When I Wrestle With the What-Ifs Thinking About My Son’s Passing
I started posting on Facebook almost every day nearly from the moment I learned of my son Jake’s passing. As time went on and I moved from Facebook to the Fountain, the writing became less descriptive and more analytical as I struggled to make sense of the senselessness. I’ve written thousands and thousands of words trying to do so. Of course, there is no sense to be made of such an occurrence. It merely is.
One of the things I wrestle with is the what-ifs. What if I did something different at each turn in Jake’s life. What if I had been more or less of this or that. What if I had done or not done this or that. Second guessing every decision over the past 24 years. Everyone does it, no matter what past circumstance we are “analyzing.” Beating ourselves up for what we perceive we did “wrong” that led to such a conclusion. I’ve found it is a futile and destructive exercise.
At the time we made each decision, and I am speaking both of myself and anyone reading this, we evaluated the situation based on the facts we had at the time. We gathered information, we listened to others’ advice, we searched our soul and made the best decision we could with the information we had at a specific moment.
Looking back, we tend to forget all the tiny details we used to arrive at that decision, can’t always remember what exact things we weighed to make our choice and knowing the outcome, it’s easy to say, “Oh, if only I had done, or not done __________ (you can fill in the blank), things would have turned out differently.” It isn’t true. We did what we did for whatever reasons we thought would be best. Perhaps if we had “done something differently,” things would have turned out another way. But you can’t play that game. At the risk of an oversimplified platitude, things turn out the way they do, and we have no more power to change the outcome than we have to reverse the spin of the planet.
The other things that change over time are the circumstances. We use the circumstance of the “now” to judge the actions of “then,” which is just as unfair. We make our choice based on the circumstance and the best information we have at the time and have to live with it. That’s the difficult part, living with it when it all goes to hell.
Our children made decisions along the way, too, based on whatever their criteria were at the moment, and they couldn’t have known how it would turn out either. I used to tell Jake that every action has a consequence. Sometimes the action produces a consequence immediately. Sometimes it may take days, months or years for the path we chose to run its course.

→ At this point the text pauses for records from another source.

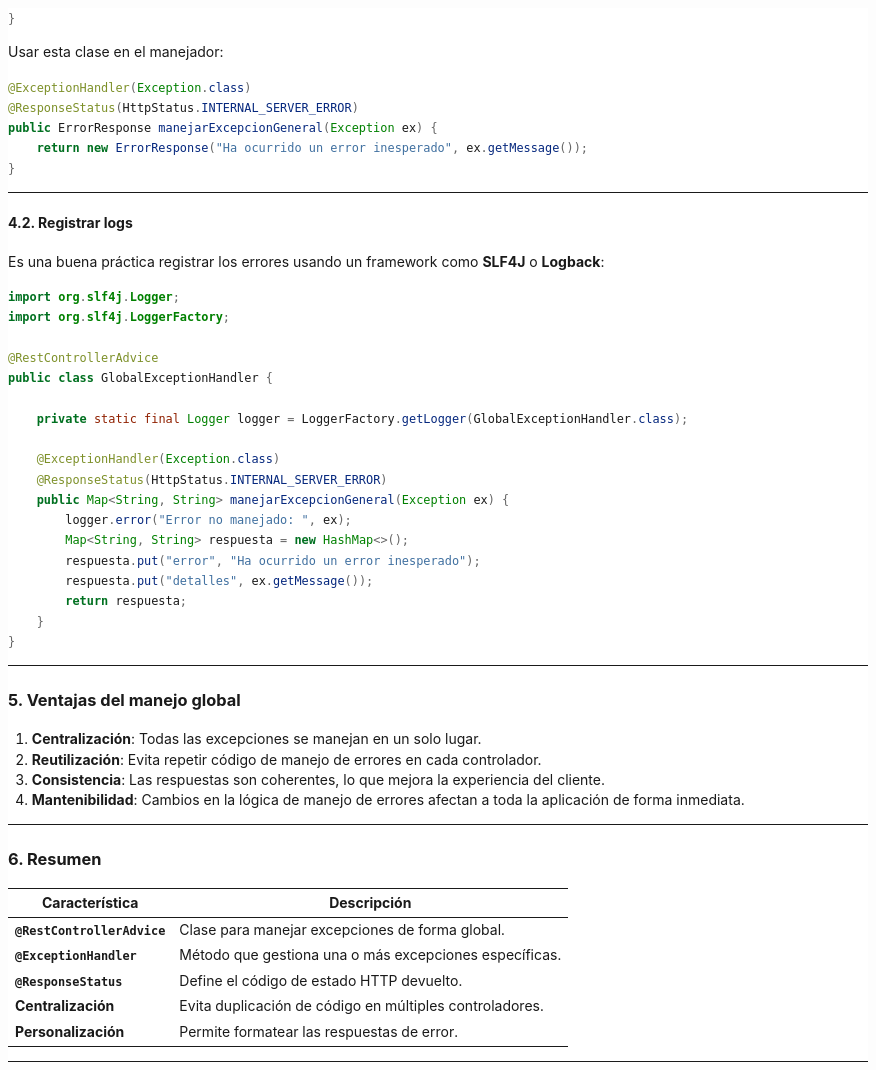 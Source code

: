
 ```java
}
```

Usar esta clase en el manejador:

```java
@ExceptionHandler(Exception.class)
@ResponseStatus(HttpStatus.INTERNAL_SERVER_ERROR)
public ErrorResponse manejarExcepcionGeneral(Exception ex) {
    return new ErrorResponse("Ha ocurrido un error inesperado", ex.getMessage());
}
```

---

#### **4.2. Registrar logs**
Es una buena práctica registrar los errores usando un framework como **SLF4J** o **Logback**:

```java
import org.slf4j.Logger;
import org.slf4j.LoggerFactory;

@RestControllerAdvice
public class GlobalExceptionHandler {

    private static final Logger logger = LoggerFactory.getLogger(GlobalExceptionHandler.class);

    @ExceptionHandler(Exception.class)
    @ResponseStatus(HttpStatus.INTERNAL_SERVER_ERROR)
    public Map<String, String> manejarExcepcionGeneral(Exception ex) {
        logger.error("Error no manejado: ", ex);
        Map<String, String> respuesta = new HashMap<>();
        respuesta.put("error", "Ha ocurrido un error inesperado");
        respuesta.put("detalles", ex.getMessage());
        return respuesta;
    }
}
```

---

### **5. Ventajas del manejo global**

1. **Centralización**: Todas las excepciones se manejan en un solo lugar.
2. **Reutilización**: Evita repetir código de manejo de errores en cada controlador.
3. **Consistencia**: Las respuestas son coherentes, lo que mejora la experiencia del cliente.
4. **Mantenibilidad**: Cambios en la lógica de manejo de errores afectan a toda la aplicación de forma inmediata.

---

### **6. Resumen**

| Característica                       | Descripción                                                |
|--------------------------------------|------------------------------------------------------------|
| **`@RestControllerAdvice`**          | Clase para manejar excepciones de forma global.            |
| **`@ExceptionHandler`**              | Método que gestiona una o más excepciones específicas.     |
| **`@ResponseStatus`**                | Define el código de estado HTTP devuelto.                  |
| **Centralización**                   | Evita duplicación de código en múltiples controladores.     |
| **Personalización**                  | Permite formatear las respuestas de error.                 |

---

Part of the double-edged sword of parenthood is that we raise our children to be independent beings, and somewhere around the age of 13 or 14, we lose whatever authority we may have had over their thoughts and choices. They’re going to do what they are going to do, no matter what we say.
Unless we keep them under lock and key 24 hours a day, accompany them everywhere they go and physically prevent them from doing anything we don’t approve of (all of which are impossible), at some point we have to let them go. We can advise them, we can strive to educate them, we can counsel them, we can rail at them, we can try to impose our will on them, we can beg them, we can try to intervene, but ultimately, it’s their life and their decision.
So here I am thousands of words later, and what have all those words accomplished? No, they can’t change anything, can’t bring Jake back to us. There is little power in any single word. Perhaps taken as a whole, they help me process this experience. Perhaps someone else on this path takes some comfort knowing they aren’t alone in what they’re feeling. I don’t really know.
I’m still terribly sad beyond measure, still furious at the universe, still aching inside with a longing that won’t go away no matter how many thousands or millions or billions of words I may write.